Activity>
Given the entries below, would you transcribe exactly the lines starting at the one with "# Bloodseeker Beak" and ending at the one with "- [x] For BCV: removing", both kept, pictures omitted, nothing extra?

Given information>
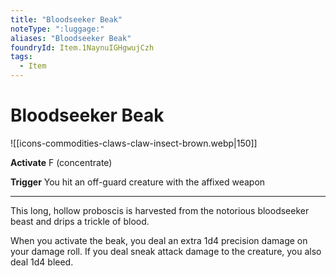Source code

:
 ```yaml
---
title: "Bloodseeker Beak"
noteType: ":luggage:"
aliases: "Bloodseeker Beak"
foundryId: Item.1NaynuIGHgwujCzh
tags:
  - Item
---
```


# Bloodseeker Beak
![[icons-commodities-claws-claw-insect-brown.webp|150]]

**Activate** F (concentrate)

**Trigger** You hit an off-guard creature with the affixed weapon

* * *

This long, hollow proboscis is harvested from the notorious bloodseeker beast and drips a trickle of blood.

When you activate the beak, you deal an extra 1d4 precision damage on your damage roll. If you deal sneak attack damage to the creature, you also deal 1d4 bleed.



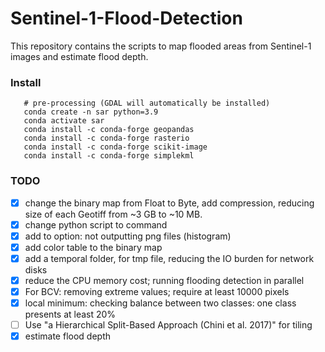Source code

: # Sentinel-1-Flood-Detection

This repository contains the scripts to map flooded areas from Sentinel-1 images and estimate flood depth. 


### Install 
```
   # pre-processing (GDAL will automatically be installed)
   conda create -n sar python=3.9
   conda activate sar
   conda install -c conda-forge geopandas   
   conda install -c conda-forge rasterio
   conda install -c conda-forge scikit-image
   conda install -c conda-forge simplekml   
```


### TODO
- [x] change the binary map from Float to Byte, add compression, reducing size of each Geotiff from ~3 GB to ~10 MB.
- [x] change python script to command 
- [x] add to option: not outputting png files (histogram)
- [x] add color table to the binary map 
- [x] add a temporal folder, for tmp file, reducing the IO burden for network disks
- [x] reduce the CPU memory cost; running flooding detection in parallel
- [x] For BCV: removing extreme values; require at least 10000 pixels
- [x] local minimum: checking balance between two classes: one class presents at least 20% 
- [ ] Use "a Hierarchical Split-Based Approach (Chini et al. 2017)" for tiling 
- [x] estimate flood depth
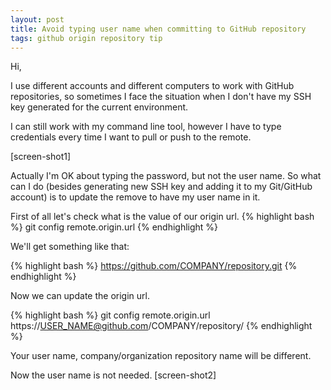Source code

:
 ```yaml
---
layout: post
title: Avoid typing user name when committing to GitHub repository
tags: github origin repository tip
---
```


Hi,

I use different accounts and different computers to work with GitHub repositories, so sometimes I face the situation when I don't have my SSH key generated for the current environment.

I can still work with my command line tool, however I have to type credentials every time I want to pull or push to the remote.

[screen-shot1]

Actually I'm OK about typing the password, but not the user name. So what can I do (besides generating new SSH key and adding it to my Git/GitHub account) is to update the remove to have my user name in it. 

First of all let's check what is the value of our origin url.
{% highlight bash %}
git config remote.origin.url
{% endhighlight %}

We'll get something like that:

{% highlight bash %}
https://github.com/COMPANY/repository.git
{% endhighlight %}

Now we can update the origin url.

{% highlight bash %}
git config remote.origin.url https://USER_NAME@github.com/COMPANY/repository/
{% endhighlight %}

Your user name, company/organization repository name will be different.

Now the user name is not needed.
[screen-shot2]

* * *

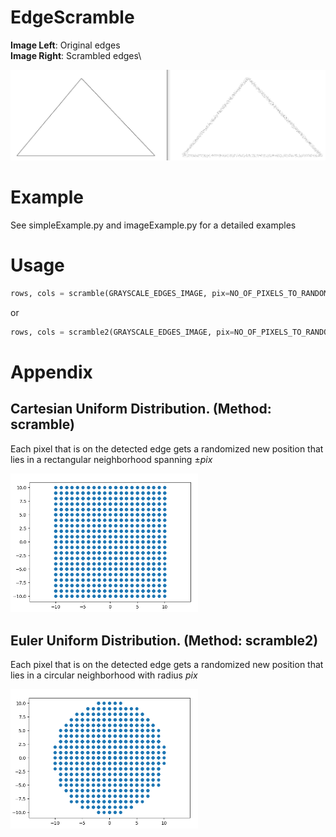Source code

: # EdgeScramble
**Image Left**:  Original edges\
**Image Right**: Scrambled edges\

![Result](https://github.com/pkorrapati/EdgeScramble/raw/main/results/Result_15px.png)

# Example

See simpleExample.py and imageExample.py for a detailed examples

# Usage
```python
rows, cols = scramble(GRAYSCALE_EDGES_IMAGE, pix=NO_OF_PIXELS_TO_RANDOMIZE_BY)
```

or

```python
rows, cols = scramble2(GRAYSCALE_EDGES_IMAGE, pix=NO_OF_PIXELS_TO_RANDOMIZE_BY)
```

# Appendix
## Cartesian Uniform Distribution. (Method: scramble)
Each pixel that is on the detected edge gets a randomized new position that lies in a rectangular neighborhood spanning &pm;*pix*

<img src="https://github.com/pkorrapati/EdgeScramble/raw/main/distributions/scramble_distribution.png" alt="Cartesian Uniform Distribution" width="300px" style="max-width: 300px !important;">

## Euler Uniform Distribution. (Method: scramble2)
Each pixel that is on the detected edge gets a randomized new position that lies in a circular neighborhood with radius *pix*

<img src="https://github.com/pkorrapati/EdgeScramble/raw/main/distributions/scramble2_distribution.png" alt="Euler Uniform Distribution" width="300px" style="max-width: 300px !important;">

Solution to this exercise>
# Bloodseeker Beak
![[icons-commodities-claws-claw-insect-brown.webp|150]]

**Activate** F (concentrate)

**Trigger** You hit an off-guard creature with the affixed weapon

* * *

This long, hollow proboscis is harvested from the notorious bloodseeker beast and drips a trickle of blood.

When you activate the beak, you deal an extra 1d4 precision damage on your damage roll. If you deal sneak attack damage to the creature, you also deal 1d4 bleed.



Source code

: # Sentinel-1-Flood-Detection

This repository contains the scripts to map flooded areas from Sentinel-1 images and estimate flood depth. 


### Install 
```
   # pre-processing (GDAL will automatically be installed)
   conda create -n sar python=3.9
   conda activate sar
   conda install -c conda-forge geopandas   
   conda install -c conda-forge rasterio
   conda install -c conda-forge scikit-image
   conda install -c conda-forge simplekml   
```


### TODO
- [x] change the binary map from Float to Byte, add compression, reducing size of each Geotiff from ~3 GB to ~10 MB.
- [x] change python script to command 
- [x] add to option: not outputting png files (histogram)
- [x] add color table to the binary map 
- [x] add a temporal folder, for tmp file, reducing the IO burden for network disks
- [x] reduce the CPU memory cost; running flooding detection in parallel
- [x] For BCV: removing extreme values; require at least 10000 pixels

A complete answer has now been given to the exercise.